Peavy a hot ticket back in Alabama

By: DAN HAYES - Staff Writer | Friday, February 15, 2008 11:30 PM PST

PEORIA, Ariz. ---- Had the Padres not locked up Jake Peavy through 2012, he might be considering a career as an emcee.

The unanimous 2007 National League Cy Young Award winner spoke at six awards banquets, including a roast in his honor in his home state of Alabama, and was grand marshal for the GMAC Bowl in Mobile, Ala., this offseason.

"I'm a professional at the banquet circuit level," Peavy said after taking his physical on Friday. "I've got it down. It was different, but there are a lot of good memories, a lot of good reasons to celebrate."

The party is over, however, and Peavy is ready to get back to work. The Padres hold their first workout at 9 a.m. today.

"It's time to get refocused on what you have to do and not what you did in the past," Peavy said. "Baseball is a big 'What have done for me lately?' Certainly last year was gratifying in a personal sense, but as a team we didn't achieve what we wanted to do. Ultimately that's all what we want is to go to the playoffs and be a world champion."

Prior to Hoffman
San Diego native Mark Prior often used to sit in the upper deck at Qualcomm Stadium watching Trevor Hoffman and the Padres. So he found the opportunity to work out with Hoffman a half-dozen times last month enjoyable.

Prior said Hoffman and Greg Maddux, a Chicago Cubs teammate from 2004-06, carry themselves similarly.

"It was obviously cool," Prior said. "He fits that mold with Maddux in guys who are going to be Hall of Famers and they don't act differently. They treat everybody with the same amount of respect. I played with Greg in Chicago, and he wants to be one of the guys. (Both) know exactly where they stand in the history of the game of baseball, but you wouldn't know it through casual conversations."

Postcard from the road
Reliever Heath Bell said there was a peculiar moment during his drive to spring training, when he went to buy a tire in Fort Stockton, Texas. While putting the spare tire back in his trunk, Bell removed his Padres baseball bag and the attendant noticed the logo.

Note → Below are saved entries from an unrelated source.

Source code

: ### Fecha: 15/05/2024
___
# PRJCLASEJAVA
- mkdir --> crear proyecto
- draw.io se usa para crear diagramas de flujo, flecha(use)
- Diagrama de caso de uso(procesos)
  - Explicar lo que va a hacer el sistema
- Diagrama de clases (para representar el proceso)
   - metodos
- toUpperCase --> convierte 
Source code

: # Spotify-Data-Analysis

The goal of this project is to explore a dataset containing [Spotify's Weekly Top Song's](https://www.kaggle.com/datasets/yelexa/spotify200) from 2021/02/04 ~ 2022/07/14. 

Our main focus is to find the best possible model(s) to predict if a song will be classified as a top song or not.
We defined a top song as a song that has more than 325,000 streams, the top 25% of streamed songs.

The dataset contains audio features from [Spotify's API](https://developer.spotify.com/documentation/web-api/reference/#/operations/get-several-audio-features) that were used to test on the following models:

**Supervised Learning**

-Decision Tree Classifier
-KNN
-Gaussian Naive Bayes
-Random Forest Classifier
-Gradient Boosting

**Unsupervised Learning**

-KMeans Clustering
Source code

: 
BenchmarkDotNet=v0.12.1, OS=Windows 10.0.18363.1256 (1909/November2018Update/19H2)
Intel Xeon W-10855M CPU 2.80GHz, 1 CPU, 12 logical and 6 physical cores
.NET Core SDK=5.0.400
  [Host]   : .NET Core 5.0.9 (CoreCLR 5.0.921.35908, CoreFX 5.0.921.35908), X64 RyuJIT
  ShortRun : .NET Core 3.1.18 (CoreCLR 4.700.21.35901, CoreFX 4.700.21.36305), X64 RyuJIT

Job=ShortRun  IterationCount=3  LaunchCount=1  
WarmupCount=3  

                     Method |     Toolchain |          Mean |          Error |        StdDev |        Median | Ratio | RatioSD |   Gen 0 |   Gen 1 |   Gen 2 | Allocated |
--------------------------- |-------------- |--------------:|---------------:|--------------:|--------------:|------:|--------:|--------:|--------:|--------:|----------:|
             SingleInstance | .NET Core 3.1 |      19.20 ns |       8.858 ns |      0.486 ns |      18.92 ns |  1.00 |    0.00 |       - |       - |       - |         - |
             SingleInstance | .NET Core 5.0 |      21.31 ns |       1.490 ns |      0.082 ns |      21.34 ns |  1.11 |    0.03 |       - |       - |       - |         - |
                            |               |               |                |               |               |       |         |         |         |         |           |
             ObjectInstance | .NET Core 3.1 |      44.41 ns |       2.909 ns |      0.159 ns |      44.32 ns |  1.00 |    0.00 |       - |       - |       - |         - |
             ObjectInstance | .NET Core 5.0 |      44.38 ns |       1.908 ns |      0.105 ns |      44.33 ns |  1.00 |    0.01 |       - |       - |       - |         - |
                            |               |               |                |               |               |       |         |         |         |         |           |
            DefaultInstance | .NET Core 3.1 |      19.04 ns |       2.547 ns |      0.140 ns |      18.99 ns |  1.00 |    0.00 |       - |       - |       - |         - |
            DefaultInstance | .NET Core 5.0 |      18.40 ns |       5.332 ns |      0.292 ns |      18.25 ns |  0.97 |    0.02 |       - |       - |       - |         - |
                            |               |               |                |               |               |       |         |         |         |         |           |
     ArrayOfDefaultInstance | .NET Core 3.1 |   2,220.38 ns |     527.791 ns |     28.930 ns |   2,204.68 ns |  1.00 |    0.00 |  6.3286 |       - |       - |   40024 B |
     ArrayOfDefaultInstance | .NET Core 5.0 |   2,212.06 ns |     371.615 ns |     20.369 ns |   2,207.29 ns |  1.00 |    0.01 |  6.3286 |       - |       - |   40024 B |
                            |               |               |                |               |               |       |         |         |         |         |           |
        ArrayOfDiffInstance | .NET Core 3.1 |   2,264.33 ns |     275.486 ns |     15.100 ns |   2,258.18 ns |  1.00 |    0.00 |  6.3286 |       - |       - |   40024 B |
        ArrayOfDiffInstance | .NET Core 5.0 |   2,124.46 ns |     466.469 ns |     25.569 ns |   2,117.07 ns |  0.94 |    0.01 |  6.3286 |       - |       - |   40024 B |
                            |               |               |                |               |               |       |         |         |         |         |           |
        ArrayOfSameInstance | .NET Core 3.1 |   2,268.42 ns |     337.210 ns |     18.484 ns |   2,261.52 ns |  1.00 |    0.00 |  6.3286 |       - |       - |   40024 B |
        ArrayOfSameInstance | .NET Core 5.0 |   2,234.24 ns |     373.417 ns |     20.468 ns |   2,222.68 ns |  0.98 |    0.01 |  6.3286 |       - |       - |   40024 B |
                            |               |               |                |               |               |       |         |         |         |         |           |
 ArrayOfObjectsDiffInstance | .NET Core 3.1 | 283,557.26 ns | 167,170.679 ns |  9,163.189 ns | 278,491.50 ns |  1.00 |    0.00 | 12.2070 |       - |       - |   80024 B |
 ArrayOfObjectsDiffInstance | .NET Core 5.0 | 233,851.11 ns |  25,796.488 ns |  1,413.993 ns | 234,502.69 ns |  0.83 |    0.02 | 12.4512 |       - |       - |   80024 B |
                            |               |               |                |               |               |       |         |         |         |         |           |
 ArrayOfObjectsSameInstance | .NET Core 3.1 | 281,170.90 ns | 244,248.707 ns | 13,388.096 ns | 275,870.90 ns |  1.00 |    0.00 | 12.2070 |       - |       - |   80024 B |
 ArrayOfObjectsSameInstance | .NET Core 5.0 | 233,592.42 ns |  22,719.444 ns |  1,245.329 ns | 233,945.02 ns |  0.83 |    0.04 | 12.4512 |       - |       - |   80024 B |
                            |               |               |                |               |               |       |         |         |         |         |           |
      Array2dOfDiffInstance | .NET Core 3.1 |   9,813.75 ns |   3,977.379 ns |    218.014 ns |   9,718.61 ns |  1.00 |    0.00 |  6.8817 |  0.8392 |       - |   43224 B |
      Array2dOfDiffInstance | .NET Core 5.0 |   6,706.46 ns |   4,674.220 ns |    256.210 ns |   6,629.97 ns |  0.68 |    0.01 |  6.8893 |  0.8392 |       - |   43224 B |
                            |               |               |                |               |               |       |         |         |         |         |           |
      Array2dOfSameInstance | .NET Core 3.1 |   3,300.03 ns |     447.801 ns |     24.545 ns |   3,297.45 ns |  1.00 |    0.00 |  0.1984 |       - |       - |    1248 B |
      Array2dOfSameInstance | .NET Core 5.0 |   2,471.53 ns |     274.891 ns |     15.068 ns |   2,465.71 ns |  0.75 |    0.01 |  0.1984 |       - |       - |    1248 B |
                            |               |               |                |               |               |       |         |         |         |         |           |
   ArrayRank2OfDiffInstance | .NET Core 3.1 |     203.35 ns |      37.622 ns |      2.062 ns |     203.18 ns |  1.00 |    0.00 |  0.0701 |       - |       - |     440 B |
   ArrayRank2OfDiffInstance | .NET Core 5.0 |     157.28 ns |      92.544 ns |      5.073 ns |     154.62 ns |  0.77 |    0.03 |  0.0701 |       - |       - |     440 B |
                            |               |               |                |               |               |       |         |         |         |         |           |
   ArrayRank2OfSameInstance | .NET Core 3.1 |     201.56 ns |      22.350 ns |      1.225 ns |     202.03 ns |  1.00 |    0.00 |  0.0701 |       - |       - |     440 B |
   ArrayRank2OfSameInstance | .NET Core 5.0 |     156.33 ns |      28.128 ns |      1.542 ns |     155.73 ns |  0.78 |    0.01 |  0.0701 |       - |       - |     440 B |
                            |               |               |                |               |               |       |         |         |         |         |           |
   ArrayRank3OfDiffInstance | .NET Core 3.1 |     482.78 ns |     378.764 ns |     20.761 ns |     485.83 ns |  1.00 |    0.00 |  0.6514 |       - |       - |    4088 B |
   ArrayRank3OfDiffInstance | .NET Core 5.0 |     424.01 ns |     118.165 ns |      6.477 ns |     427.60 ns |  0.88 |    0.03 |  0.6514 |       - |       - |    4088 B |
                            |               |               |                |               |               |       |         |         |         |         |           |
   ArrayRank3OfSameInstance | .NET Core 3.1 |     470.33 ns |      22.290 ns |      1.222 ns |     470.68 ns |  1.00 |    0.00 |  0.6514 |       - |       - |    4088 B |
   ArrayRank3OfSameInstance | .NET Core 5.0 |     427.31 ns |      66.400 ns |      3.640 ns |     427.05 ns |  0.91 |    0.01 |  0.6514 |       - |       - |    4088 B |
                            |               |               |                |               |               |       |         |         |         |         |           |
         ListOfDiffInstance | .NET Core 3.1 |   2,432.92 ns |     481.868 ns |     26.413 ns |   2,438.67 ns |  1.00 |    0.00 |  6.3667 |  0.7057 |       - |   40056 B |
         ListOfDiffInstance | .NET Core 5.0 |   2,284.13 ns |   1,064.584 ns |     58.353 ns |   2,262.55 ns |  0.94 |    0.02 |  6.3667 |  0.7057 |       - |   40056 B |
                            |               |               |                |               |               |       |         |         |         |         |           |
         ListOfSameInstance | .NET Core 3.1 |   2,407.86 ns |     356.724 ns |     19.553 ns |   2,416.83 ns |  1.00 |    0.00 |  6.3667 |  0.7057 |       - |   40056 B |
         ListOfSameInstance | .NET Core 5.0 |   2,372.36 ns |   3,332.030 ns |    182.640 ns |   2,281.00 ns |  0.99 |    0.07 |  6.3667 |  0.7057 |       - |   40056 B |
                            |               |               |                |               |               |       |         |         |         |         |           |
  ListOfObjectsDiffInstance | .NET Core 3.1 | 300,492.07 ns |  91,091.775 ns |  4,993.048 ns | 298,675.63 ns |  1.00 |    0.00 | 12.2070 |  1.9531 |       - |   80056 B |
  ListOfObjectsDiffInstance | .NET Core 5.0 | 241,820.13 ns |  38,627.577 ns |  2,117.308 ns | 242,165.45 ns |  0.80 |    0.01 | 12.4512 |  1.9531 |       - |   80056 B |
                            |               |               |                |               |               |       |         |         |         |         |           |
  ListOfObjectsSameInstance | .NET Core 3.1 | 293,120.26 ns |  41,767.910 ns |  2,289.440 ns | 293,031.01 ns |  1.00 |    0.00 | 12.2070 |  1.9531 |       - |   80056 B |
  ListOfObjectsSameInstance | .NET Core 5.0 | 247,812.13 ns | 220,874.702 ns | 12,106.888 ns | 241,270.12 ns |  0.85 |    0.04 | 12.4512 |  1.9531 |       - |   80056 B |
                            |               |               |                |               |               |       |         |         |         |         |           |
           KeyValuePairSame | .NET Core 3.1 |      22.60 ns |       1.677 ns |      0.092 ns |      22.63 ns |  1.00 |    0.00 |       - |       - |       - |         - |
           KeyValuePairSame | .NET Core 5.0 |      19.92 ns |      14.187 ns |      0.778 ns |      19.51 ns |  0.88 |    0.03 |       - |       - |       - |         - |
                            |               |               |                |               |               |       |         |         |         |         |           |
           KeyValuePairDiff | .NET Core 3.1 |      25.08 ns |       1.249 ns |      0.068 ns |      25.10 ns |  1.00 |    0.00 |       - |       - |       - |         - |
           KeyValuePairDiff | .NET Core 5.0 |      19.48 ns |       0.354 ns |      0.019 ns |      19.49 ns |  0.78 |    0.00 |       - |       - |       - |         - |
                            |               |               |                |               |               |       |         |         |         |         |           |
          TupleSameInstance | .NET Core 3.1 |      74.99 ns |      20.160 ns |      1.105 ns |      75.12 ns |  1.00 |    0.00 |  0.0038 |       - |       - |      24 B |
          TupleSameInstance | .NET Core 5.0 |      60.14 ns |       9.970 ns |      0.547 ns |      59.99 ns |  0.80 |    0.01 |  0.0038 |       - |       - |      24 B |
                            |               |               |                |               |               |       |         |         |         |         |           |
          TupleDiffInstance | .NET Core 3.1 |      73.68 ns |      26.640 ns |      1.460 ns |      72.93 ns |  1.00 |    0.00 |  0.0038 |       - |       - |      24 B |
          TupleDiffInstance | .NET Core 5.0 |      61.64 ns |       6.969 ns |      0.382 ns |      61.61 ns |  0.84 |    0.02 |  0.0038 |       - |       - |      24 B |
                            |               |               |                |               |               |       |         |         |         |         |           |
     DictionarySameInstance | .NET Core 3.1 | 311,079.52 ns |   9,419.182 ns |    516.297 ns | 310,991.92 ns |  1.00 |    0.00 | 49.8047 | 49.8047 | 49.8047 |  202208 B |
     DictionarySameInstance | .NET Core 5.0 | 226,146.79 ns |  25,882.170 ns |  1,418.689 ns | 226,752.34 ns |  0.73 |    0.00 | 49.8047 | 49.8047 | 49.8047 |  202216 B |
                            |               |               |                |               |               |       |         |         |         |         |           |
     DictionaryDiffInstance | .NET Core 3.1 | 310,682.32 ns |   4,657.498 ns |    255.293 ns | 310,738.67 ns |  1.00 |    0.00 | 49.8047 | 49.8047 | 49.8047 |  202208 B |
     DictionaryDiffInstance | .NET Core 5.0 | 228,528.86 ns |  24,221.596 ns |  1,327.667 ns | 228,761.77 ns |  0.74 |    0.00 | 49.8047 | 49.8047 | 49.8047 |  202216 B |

The employee said another Padres player, Ken Caminiti, once stopped by the same store to buy a tire. He told Bell that it happened right before Caminiti won the National League's Most Valuable Player award in 1996.

As he walked away, Bell said, he had one thought: "Dude, I'm going to win MVP."

Mask attack
Michael Barrett and Josh Bard are doing double-takes when they look at the new Wilson catcher's masks being used this season. After several years, popular brand All Star lost its rights, and its masks are no longer available for use by major leaguers.

But getting used to the new mask, one that Bard said makes him look like Rick Moranis' Dark Helmet character from "Spaceballs," might take some time.

"When the All Star hockey mask came out, everybody thought it was gaudy," Barrett said. "But it was more functional; it worked. There's definitely a little bit of a bizarre factor here, but once you get used to it, see it more often, it'll become like any other mask."